We Have to be There Because We Have to be There-The Future of U.S. Engagement
One of the major advantages of being the world’s only superpower, as the U.S. was for much of the last twenty years, is that the U.S. was the only country strong enough to be able to have influence across the globe. A major disadvantage which confronts the U.S. is that because of its power, it has to be concerned about what happens more or less everywhere across the globe. Over the last decades, the U.S. has maneuvered itself into a position where virtually every country is important and every region is strategically vital. There are some exceptions to this, notably in Africa, but that too is changing. This began with the global struggle of the Cold War, but has continued well beyond that conflict.
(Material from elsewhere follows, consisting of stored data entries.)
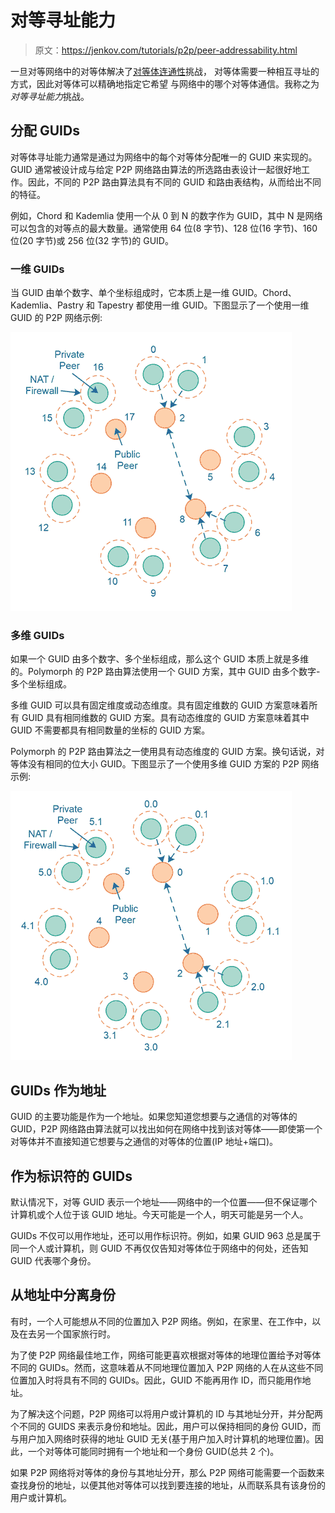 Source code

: # 对等寻址能力

> 原文：<https://jenkov.com/tutorials/p2p/peer-addressability.html>

一旦对等网络中的对等体解决了[对等体连通性](peer-connectivity.html)挑战， 对等体需要一种相互寻址的方式，因此对等体可以精确地指定它希望 与网络中的哪个对等体通信。我称之为*对等寻址能力*挑战。

## 分配 GUIDs

对等体寻址能力通常是通过为网络中的每个对等体分配唯一的 GUID 来实现的。GUID 通常被设计成与给定 P2P 网络路由算法的所选路由表设计一起很好地工作。因此，不同的 P2P 路由算法具有不同的 GUID 和路由表结构，从而给出不同的特征。

例如，Chord 和 Kademlia 使用一个从 0 到 N 的数字作为 GUID，其中 N 是网络可以包含的对等点的最大数量。通常使用 64 位(8 字节)、128 位(16 字节)、160 位(20 字节)或 256 位(32 字节)的 GUID。

### 一维 GUIDs

当 GUID 由单个数字、单个坐标组成时，它本质上是一维 GUID。Chord、Kademlia、Pastry 和 Tapestry 都使用一维 GUID。下图显示了一个使用一维 GUID 的 P2P 网络示例:

![A P2P network using a one-dimensional GUID space](img/6d7e6143cdf25e8a11e51c5707487064.png)

### 多维 GUIDs

如果一个 GUID 由多个数字、多个坐标组成，那么这个 GUID 本质上就是多维的。Polymorph 的 P2P 路由算法使用一个 GUID 方案，其中 GUID 由多个数字-多个坐标组成。

多维 GUID 可以具有固定维度或动态维度。具有固定维数的 GUID 方案意味着所有 GUID 具有相同维数的 GUID 方案。具有动态维度的 GUID 方案意味着其中 GUID 不需要都具有相同数量的坐标的 GUID 方案。

Polymorph 的 P2P 路由算法之一使用具有动态维度的 GUID 方案。换句话说，对等体没有相同的位大小 GUID。下图显示了一个使用多维 GUID 方案的 P2P 网络示例:

![A P2P network using a multi-dimensional GUID space](img/6b42f81c4f42c358e3f8c44fa897a9e2.png)

## GUIDs 作为地址

GUID 的主要功能是作为一个地址。如果您知道您想要与之通信的对等体的 GUID，P2P 网络路由算法就可以找出如何在网络中找到该对等体——即使第一个对等体并不直接知道它想要与之通信的对等体的位置(IP 地址+端口)。

## 作为标识符的 GUIDs

默认情况下，对等 GUID 表示一个地址——网络中的一个位置——但不保证哪个计算机或个人位于该 GUID 地址。今天可能是一个人，明天可能是另一个人。

GUIDs 不仅可以用作地址，还可以用作标识符。例如，如果 GUID 963 总是属于同一个人或计算机，则 GUID 不再仅仅告知对等体位于网络中的何处，还告知 GUID 代表哪个身份。

## 从地址中分离身份

有时，一个人可能想从不同的位置加入 P2P 网络。例如，在家里、在工作中，以及在去另一个国家旅行时。

为了使 P2P 网络最佳地工作，网络可能更喜欢根据对等体的地理位置给予对等体不同的 GUIDs。然而，这意味着从不同地理位置加入 P2P 网络的人在从这些不同位置加入时将具有不同的 GUIDs。因此，GUID 不能再用作 ID，而只能用作地址。

为了解决这个问题，P2P 网络可以将用户或计算机的 ID 与其地址分开，并分配两个不同的 GUIDS 来表示身份和地址。因此，用户可以保持相同的身份 GUID，而与用户加入网络时获得的地址 GUID 无关(基于用户加入时计算机的地理位置)。因此，一个对等体可能同时拥有一个地址和一个身份 GUID(总共 2 个)。

如果 P2P 网络将对等体的身份与其地址分开，那么 P2P 网络可能需要一个函数来查找身份的地址，以便其他对等体可以找到要连接的地址，从而联系具有该身份的用户或计算机。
To some extent this is inevitable in an age when the biggest security threats to the U.S. come from terrorist networks with global reach and where climate change and economic crises affect all parts of the world. Nonetheless, the extent of U.S. commitment everywhere, which was once a sign of the American ascendancy, now bears many signs of being part of America’s decline. This will likely become more apparent and problematic if the economy does not recover. As local and national governments are stressed and basic domestic needs become more and more difficult for governments to afford, it is likely that voices calling for a more modest foreign policy with fewer commitments abroad will be stronger, but policy makers will find it very difficult to turn that aspiration into reality.
Faced with enduring economic problems it is not unreasonable for Americans to question the nature and extent of their country’s commitments overseas. The sentiment that the U.S. should focus on creating jobs, building infrastructure and providing services domestically before seeking to pursue a state building agenda overseas is powerful. It is made more powerful by the wars in Afghanistan and Iraq, which are now among the longest in American history, and which are not likely to be concluded any time soon. If this sentiment turns into a political force, it could be significant.
Turning this political force into policy will be extremely difficult because the U.S. is so entrenched in so much of the world and because our reasons for being so deeply involved have been well honed for decades. Thus a simple question which might have arisen, for example, from Secretary of State Clinton’s recent trip to the South Caucasus such as why does the U.S. care what political system Armenia has or whether or not the Nagorno-Karabakh conflict gets resolved, which might be raised by an advocate for a less engaged foreign policy, can be met with detailed and thorough answers including issues of energy security, limiting Russian influence, support for the struggle against terrorism and the like. These answers are not just rationalizations as they reflect the complex global web of American interests and commitments.
The need for an internationalist and indeed interventionist foreign policy has nonetheless become something of a self-fulfilling prophecy. It seemingly based on a logic that suggests we need to have a presence throughout the world because if not we won’t have a presence in various parts of the world, but the story has been fleshed out so that this line of argument is reasonably accurate.
The U.S. has backed itself into a corner where it has to care about every corner of the planet even if it cannot afford to and would rather pursue a dramatically different foreign policy. The illogic of the situation is that relatively sound explanations can, and are, offered to explain why a particular country, region, conflict or problem is of critical import to the U.S. However, these individual explanations contribute to a foreign policy framework that is increasingly constricting and burdensome for a country that has lost the luxury to not be involved.